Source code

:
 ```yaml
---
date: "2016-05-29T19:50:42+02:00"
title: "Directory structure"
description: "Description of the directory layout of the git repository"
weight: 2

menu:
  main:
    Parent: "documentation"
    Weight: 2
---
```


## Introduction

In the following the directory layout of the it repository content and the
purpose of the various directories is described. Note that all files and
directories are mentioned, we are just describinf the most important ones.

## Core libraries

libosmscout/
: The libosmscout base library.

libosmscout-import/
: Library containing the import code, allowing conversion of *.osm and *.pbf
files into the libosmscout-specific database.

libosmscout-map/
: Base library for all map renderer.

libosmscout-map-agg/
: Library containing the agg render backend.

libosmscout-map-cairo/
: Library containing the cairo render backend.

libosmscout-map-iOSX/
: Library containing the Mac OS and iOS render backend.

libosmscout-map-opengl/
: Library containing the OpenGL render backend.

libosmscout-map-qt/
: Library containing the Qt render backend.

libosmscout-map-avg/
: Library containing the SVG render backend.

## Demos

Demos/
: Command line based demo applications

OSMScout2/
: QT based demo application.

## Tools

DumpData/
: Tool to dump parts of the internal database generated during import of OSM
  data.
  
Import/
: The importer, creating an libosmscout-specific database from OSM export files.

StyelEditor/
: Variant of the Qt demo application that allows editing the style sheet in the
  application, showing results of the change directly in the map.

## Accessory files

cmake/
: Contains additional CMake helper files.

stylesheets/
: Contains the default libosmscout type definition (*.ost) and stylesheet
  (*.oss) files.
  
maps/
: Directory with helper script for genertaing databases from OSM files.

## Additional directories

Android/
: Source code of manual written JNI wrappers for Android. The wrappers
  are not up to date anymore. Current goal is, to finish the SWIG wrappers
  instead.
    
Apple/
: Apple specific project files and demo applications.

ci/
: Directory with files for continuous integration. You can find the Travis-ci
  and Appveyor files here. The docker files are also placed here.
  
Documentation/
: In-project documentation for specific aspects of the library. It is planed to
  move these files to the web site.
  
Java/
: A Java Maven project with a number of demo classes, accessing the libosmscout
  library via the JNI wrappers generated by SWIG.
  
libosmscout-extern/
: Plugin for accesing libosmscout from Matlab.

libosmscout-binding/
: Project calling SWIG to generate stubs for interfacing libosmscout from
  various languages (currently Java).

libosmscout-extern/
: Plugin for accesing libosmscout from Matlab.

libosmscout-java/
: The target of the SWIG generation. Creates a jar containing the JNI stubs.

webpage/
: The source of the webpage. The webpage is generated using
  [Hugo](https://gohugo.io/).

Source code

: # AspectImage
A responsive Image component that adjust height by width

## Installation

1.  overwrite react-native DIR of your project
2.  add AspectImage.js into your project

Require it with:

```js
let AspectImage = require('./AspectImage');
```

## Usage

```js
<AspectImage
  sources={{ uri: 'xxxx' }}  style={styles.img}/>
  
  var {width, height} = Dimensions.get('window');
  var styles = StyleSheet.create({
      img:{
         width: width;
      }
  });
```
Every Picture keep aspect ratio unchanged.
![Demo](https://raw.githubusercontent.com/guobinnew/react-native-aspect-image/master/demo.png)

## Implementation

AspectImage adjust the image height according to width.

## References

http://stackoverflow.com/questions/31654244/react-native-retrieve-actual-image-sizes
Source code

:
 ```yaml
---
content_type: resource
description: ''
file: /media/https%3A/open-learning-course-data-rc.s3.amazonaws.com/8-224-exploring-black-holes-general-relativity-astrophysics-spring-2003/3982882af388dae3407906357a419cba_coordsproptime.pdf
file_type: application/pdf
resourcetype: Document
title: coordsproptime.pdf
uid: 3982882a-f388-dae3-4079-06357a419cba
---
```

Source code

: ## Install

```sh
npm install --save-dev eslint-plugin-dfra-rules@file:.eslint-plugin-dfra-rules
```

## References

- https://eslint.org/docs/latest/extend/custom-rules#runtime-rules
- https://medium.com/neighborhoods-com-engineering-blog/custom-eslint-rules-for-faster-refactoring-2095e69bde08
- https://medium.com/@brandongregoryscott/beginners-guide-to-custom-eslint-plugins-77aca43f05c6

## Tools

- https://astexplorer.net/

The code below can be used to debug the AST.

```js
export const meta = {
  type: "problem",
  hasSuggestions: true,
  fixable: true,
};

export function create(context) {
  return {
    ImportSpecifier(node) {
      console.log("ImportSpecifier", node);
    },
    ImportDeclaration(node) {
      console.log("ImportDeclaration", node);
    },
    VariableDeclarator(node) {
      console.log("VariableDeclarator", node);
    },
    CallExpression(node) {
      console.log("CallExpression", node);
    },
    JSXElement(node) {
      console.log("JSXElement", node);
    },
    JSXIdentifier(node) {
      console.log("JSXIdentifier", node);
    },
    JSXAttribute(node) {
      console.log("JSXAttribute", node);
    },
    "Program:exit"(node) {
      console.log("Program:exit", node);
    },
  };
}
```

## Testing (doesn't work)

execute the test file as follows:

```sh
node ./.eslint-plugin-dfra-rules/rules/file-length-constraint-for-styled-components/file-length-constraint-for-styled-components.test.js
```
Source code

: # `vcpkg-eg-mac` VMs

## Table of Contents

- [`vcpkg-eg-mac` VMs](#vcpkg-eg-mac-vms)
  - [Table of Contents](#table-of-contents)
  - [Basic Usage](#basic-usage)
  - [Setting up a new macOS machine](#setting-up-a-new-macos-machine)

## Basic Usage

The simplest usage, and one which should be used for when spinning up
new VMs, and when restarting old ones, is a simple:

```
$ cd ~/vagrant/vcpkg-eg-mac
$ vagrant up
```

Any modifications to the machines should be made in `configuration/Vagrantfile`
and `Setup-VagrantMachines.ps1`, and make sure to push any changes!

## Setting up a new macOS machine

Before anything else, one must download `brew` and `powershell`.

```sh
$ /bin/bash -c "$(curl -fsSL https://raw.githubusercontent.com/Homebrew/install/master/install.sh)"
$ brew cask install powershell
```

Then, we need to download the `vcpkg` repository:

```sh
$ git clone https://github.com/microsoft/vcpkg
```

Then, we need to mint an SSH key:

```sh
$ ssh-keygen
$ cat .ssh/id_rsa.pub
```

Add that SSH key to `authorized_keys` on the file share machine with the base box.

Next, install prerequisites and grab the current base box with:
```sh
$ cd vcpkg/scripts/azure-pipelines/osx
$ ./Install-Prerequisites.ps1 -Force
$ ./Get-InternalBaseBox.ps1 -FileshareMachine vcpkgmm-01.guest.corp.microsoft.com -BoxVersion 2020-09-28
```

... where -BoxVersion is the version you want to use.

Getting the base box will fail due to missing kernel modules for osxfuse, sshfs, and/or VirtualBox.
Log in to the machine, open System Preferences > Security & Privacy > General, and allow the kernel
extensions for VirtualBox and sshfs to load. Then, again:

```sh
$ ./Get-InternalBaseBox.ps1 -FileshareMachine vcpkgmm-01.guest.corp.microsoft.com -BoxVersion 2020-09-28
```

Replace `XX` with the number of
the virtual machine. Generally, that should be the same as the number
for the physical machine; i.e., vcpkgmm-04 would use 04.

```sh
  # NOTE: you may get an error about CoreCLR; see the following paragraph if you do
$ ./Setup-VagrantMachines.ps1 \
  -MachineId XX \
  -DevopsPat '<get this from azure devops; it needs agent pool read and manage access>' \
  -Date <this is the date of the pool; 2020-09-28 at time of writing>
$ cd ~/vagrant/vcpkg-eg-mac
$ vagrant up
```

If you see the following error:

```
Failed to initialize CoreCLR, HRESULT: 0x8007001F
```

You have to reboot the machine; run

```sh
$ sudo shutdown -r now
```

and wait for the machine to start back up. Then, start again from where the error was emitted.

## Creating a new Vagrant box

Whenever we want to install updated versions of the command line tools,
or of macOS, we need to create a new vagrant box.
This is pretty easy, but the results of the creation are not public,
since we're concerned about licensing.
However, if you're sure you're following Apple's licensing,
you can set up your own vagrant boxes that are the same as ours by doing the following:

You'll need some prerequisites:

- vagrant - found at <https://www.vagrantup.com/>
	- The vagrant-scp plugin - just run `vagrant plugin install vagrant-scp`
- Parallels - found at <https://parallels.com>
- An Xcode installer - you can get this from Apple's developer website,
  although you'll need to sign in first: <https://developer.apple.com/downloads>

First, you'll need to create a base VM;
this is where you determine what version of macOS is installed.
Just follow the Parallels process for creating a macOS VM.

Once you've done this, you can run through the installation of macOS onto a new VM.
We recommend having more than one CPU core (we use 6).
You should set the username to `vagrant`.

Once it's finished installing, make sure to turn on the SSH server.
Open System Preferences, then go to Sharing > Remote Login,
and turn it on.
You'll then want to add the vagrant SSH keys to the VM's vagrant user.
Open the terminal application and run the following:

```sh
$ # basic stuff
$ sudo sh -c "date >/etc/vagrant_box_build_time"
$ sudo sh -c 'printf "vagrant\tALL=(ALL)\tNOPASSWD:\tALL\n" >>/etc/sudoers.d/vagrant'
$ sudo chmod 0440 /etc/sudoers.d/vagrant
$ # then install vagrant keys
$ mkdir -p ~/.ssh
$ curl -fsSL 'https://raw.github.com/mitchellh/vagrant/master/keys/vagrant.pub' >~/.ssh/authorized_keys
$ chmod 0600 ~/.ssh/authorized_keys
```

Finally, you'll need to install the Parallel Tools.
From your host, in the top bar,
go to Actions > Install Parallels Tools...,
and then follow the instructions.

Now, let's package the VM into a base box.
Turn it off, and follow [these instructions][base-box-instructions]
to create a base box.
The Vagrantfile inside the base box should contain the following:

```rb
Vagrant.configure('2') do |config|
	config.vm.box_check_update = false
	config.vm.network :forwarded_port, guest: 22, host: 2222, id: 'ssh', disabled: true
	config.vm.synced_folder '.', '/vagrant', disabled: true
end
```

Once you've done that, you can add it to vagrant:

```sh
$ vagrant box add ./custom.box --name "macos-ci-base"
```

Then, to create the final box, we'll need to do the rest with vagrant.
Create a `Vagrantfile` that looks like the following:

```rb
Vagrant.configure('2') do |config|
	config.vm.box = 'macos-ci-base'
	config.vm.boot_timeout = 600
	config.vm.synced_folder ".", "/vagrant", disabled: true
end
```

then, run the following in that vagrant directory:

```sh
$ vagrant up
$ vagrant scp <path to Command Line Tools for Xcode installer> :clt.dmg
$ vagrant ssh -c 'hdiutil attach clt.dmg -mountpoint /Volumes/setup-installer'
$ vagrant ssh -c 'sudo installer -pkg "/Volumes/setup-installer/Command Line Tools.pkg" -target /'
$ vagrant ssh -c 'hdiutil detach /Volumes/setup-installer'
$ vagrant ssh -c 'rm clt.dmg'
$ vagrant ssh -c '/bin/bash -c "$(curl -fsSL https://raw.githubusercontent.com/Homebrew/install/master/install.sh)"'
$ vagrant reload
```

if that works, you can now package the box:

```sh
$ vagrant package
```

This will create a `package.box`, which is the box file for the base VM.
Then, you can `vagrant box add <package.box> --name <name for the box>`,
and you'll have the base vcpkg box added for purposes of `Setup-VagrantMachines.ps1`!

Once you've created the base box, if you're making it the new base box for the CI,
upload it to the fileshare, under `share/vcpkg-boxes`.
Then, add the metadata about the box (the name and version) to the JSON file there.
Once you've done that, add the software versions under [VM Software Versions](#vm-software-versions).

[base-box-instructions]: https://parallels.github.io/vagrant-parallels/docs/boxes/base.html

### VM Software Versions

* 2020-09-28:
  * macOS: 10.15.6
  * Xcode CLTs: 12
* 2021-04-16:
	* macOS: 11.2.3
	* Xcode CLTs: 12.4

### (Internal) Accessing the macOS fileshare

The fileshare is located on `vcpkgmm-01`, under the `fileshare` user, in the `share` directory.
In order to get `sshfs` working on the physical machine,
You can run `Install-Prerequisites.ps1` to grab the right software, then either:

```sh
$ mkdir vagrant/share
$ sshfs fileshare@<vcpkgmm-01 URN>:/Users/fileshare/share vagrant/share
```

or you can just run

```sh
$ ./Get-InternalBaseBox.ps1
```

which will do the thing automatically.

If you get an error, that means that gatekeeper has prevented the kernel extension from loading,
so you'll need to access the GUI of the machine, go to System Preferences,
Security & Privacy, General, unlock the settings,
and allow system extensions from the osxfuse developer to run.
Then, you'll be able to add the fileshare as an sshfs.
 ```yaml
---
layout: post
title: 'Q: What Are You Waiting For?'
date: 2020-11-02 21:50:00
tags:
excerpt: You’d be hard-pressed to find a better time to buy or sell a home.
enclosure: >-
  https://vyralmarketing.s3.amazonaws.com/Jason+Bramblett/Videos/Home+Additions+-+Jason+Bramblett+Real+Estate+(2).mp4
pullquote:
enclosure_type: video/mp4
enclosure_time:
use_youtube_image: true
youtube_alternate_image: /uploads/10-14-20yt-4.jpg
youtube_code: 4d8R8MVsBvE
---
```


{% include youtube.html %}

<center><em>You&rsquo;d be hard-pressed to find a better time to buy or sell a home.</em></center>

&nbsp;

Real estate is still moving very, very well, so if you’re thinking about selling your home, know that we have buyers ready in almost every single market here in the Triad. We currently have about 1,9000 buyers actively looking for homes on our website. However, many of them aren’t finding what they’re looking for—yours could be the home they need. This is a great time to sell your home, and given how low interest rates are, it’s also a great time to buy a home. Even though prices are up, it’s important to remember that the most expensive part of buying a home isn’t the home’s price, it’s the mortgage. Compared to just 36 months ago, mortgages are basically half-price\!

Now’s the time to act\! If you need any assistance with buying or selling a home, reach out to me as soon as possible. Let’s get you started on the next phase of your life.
_ _ _
EXERCISE OBJECTIVE:
Write out the records exactly, starting at the first line and stopping after the line that contains "libosmscout/".

RESULT BELOW:
Source code

:
 ```yaml
---
date: "2016-05-29T19:50:42+02:00"
title: "Directory structure"
description: "Description of the directory layout of the git repository"
weight: 2

menu:
  main:
    Parent: "documentation"
    Weight: 2
---
```


## Introduction

In the following the directory layout of the it repository content and the
purpose of the various directories is described. Note that all files and
directories are mentioned, we are just describinf the most important ones.

## Core libraries

libosmscout/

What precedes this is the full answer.